■ Problem: Copy the records below word for word. Stop after the line that contains "GIANI PERTUZATTI, LEONARDO".

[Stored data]
* * * * * * *

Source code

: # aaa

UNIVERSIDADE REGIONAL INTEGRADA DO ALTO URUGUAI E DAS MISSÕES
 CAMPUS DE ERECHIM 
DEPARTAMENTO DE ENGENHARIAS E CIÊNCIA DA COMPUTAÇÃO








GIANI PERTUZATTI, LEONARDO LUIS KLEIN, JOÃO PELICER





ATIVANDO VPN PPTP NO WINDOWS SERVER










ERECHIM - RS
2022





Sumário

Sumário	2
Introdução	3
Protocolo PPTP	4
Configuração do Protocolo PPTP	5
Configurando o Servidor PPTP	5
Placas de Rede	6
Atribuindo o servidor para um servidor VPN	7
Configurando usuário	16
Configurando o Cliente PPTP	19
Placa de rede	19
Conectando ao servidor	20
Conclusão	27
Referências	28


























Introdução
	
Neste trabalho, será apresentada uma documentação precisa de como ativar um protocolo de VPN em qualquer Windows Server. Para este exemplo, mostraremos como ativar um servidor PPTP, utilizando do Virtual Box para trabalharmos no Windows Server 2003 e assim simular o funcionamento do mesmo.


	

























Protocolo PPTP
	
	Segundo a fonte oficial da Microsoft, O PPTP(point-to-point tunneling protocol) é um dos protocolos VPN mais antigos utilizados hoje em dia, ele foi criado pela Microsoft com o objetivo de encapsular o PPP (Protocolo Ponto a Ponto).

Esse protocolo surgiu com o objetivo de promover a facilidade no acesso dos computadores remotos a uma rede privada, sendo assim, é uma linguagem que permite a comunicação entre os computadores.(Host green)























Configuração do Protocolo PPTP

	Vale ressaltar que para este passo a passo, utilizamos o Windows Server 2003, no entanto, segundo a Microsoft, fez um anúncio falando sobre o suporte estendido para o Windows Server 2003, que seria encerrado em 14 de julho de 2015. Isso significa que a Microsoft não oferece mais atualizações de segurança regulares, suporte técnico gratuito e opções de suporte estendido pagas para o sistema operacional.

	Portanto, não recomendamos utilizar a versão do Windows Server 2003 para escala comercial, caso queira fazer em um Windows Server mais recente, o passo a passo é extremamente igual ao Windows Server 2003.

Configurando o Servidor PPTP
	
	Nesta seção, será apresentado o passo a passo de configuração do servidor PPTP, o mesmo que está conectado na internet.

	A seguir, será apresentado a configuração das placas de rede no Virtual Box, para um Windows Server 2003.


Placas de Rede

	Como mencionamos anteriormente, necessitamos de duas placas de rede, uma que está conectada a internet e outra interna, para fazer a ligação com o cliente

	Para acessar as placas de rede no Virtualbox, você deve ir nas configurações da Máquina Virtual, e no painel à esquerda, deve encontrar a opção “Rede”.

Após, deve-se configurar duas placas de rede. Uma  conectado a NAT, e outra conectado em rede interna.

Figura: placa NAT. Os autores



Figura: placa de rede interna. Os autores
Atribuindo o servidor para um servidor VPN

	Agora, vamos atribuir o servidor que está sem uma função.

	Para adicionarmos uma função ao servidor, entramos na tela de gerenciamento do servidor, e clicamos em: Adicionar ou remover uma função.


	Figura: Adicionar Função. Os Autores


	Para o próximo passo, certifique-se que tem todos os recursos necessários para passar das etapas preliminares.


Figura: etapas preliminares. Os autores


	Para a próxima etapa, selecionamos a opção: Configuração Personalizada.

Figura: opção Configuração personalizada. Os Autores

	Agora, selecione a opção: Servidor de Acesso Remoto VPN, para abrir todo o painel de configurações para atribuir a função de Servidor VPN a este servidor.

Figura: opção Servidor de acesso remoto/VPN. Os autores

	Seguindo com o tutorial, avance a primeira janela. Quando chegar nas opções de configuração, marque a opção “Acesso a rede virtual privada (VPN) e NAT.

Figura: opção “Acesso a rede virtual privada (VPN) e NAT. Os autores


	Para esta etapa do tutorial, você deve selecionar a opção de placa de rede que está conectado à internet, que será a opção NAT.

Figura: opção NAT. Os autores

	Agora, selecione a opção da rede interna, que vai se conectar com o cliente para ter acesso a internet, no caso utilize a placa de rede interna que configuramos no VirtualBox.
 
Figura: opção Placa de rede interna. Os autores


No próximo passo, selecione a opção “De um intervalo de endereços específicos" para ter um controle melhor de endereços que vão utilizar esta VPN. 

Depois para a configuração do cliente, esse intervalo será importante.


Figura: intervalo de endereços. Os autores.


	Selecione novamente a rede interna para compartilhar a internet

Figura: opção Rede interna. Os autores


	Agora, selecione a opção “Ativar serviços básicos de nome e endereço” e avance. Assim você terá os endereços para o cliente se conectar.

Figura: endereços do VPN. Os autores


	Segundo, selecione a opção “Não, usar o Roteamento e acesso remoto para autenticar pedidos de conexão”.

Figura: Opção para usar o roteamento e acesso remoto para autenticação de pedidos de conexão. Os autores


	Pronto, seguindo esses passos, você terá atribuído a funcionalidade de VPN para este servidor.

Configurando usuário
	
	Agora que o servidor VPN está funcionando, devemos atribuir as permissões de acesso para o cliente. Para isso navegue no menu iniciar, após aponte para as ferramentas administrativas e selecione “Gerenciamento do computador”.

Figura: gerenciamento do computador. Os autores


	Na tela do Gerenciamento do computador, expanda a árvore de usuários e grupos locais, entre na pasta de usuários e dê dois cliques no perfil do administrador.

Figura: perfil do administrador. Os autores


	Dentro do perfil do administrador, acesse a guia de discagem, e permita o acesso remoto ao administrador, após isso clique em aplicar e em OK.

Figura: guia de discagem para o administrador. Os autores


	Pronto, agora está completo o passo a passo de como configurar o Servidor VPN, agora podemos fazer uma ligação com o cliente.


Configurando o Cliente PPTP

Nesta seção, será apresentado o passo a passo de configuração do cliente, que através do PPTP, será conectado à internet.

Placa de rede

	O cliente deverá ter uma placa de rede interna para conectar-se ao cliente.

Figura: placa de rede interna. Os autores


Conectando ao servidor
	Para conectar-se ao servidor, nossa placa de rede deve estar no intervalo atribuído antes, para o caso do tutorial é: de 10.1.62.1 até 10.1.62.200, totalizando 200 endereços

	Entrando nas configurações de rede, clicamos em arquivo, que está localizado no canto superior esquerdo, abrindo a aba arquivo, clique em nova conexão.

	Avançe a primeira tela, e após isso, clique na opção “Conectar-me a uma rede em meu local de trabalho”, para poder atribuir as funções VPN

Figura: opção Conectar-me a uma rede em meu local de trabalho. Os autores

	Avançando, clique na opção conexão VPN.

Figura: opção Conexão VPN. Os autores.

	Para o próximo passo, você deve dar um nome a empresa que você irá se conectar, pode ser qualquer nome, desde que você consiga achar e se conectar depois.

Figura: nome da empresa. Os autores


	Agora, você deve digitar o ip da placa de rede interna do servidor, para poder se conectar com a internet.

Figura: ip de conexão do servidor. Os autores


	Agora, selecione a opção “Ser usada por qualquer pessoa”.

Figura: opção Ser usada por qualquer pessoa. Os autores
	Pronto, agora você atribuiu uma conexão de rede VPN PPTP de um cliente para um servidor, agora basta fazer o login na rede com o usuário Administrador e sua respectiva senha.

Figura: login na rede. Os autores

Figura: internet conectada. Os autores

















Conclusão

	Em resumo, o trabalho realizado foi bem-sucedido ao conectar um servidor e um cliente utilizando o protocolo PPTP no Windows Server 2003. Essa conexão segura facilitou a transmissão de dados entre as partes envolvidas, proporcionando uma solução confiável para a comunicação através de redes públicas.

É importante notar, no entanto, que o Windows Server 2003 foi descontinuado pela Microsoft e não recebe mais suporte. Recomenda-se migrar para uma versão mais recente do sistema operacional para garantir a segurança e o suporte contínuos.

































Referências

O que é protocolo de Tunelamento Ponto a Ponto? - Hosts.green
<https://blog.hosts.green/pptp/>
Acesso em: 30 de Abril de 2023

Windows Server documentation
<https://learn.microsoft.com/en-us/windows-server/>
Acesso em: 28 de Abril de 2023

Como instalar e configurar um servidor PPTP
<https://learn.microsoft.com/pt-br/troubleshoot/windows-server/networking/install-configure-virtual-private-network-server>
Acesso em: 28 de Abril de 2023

* * * * * * *

■ Task result:
Source code

: # aaa

UNIVERSIDADE REGIONAL INTEGRADA DO ALTO URUGUAI E DAS MISSÕES
 CAMPUS DE ERECHIM 
DEPARTAMENTO DE ENGENHARIAS E CIÊNCIA DA COMPUTAÇÃO








GIANI PERTUZATTI, LEONARDO LUIS KLEIN, JOÃO PELICER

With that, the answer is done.